Agência reguladora do reino unido orienta motoristas a evitar carregamento em ambientes fechados sem monitoramento enquanto brasil mantém limite de bateria
Proprietários do SUV elétrico Volvo EX30 no Reino Unido receberam uma nova diretriz de segurança vinda da Driver and Vehicle Standards Agency (DVSA). O órgão regulador britânico recomendou que o carregamento do veículo não seja realizado em ambientes fechados ou cobertos sem a devida supervisão do condutor. A medida é uma resposta aos riscos de incêndio associados a um defeito na bateria de alta tensão do modelo.
Em contato com a reportagem do Jornal do Carro, a Volvo esclareceu que a orientação da agência britânica possui validade local e não altera os protocolos vigentes no mercado brasileiro. Para as 5,6 mil unidades envolvidas na campanha de recall no Brasil, a determinação de segurança permanece a mesma: o veículo deve ser recarregado apenas até 70% da capacidade total da bateria.
Falha técnica e redução de autonomia
O problema tem escala global e afeta mais de 30 mil unidades fabricadas entre 2024 e 2025. A falha localiza-se na bateria de níquel-manganês-cobalto (NMC), onde existe a possibilidade de ocorrer um curto-circuito interno nos módulos. Tal avaria pode levar ao superaquecimento e, em casos extremos, ao incêndio do componente e do automóvel.
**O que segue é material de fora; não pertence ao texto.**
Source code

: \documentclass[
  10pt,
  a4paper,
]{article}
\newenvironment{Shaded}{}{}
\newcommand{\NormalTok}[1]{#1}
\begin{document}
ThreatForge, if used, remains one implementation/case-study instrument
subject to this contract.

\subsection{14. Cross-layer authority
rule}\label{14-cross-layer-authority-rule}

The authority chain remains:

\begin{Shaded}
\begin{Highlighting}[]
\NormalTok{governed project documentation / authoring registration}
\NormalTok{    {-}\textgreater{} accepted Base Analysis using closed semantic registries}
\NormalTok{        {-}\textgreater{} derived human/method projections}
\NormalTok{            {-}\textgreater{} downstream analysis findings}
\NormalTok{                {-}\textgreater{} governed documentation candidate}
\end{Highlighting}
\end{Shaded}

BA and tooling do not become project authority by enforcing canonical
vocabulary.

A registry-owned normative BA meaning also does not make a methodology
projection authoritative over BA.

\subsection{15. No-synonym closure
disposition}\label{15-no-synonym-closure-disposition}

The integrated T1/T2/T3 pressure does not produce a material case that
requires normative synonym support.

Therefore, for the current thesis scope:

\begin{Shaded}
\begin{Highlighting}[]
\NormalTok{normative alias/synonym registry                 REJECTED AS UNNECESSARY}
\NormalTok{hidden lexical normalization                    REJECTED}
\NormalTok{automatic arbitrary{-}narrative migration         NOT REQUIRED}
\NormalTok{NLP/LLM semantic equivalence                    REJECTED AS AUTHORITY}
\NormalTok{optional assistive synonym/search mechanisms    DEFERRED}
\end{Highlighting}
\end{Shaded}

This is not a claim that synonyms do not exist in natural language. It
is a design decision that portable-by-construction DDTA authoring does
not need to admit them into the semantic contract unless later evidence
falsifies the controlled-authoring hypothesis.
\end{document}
Embora a fabricante assegure que o defeito atinge apenas 0,02% dos carros e que não houve registro de incidentes com feridos, a limitação de carga foi imposta como medida preventiva. A restrição a 70% da capacidade, no entanto, impacta diretamente a autonomia do veículo, gerando insatisfação entre os consumidores que investiram valores próximos a R$ 300 mil no modelo.
Um proprietário da versão Ultra, que possui a bateria de maior alcance (69 kWh), expressou sua frustração com a impossibilidade de utilizar o potencial completo do veículo e o receio quanto ao valor de revenda.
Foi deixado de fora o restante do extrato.